Everest is back in the news. No surprises about that, because it’s May, which is summit season.


By all accounts, the weather has been kind this year. Records have been broken, including the greatest number of ascents by a man (Kami Rita Sherpa with 26 ascents) and by a woman (Lhakpa Sherpa with 10 ascents). Both of them broke their own records.


As Sherpas, Kami and Lhakpa hail from a race renowned for their adaptation to high-altitude life. The mountains are literally in their blood. They were born among them, raised with the blessing of their gods, and in response to the hordes visiting their land, they exchanged their mattocks and hoes for ice-axes so they could lead them into the heights. Of the twenty-four people who have climbed Everest more than ten times, twenty of them are Sherpas.


A new record for Kenton Cool


The American mountain guide, Dave Hahn, held the non-Nepali record of 15 Everest ascents until last week when UK climber and guide Kenton Cool reached the summit. Since his first trip to the top in 2004, Kenton has now climbed Everest 16 times.

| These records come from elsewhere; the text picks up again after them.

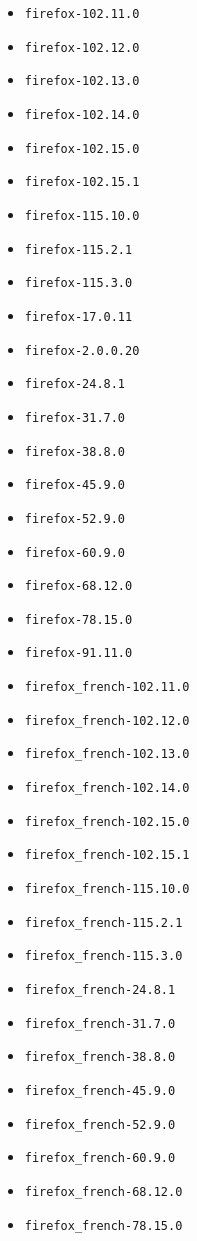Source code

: \begin{multicols}{3}
\begin{itemize}
\item \verb|firefox-102.11.0|
\item \verb|firefox-102.12.0|
\item \verb|firefox-102.13.0|
\item \verb|firefox-102.14.0|
\item \verb|firefox-102.15.0|
\item \verb|firefox-102.15.1|
\item \verb|firefox-115.10.0|
\item \verb|firefox-115.2.1|
\item \verb|firefox-115.3.0|
\item \verb|firefox-17.0.11|
\item \verb|firefox-2.0.0.20|
\item \verb|firefox-24.8.1|
\item \verb|firefox-31.7.0|
\item \verb|firefox-38.8.0|
\item \verb|firefox-45.9.0|
\item \verb|firefox-52.9.0|
\item \verb|firefox-60.9.0|
\item \verb|firefox-68.12.0|
\item \verb|firefox-78.15.0|
\item \verb|firefox-91.11.0|
\item \verb|firefox_french-102.11.0|
\item \verb|firefox_french-102.12.0|
\item \verb|firefox_french-102.13.0|
\item \verb|firefox_french-102.14.0|
\item \verb|firefox_french-102.15.0|
\item \verb|firefox_french-102.15.1|
\item \verb|firefox_french-115.10.0|
\item \verb|firefox_french-115.2.1|
\item \verb|firefox_french-115.3.0|
\item \verb|firefox_french-24.8.1|
\item \verb|firefox_french-31.7.0|
\item \verb|firefox_french-38.8.0|
\item \verb|firefox_french-45.9.0|
\item \verb|firefox_french-52.9.0|
\item \verb|firefox_french-60.9.0|
\item \verb|firefox_french-68.12.0|
\item \verb|firefox_french-78.15.0|

\end{itemize}
\end{multicols}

With Kenton Cool (right) at Everest Base Camp 2017.


Kenton’s achievement came as no surprise to me. I last saw him in 2017, when my wife Rossy and I dropped in on him at Everest Base Camp just before his thirteenth ascent:


A Cool conversation


Shuffling our feet on the moraine outside the mess tent, we waited for Russell Brice to prise Kenton from its cosseting interior. Rossy hadn’t met Kenton before. I told her how his first three Everest summits were with Jagged Globe and that since then he’d made a name for himself by guiding the rich and famous. She asked if Kenton Cool was his real name.

'His parents were German. When they moved to England they anglicised their name, so Kuhle became Cool. Cool isn't it?'

'It sounds so corny.'

‘In name, maybe. But there’s nothing corny about the man.’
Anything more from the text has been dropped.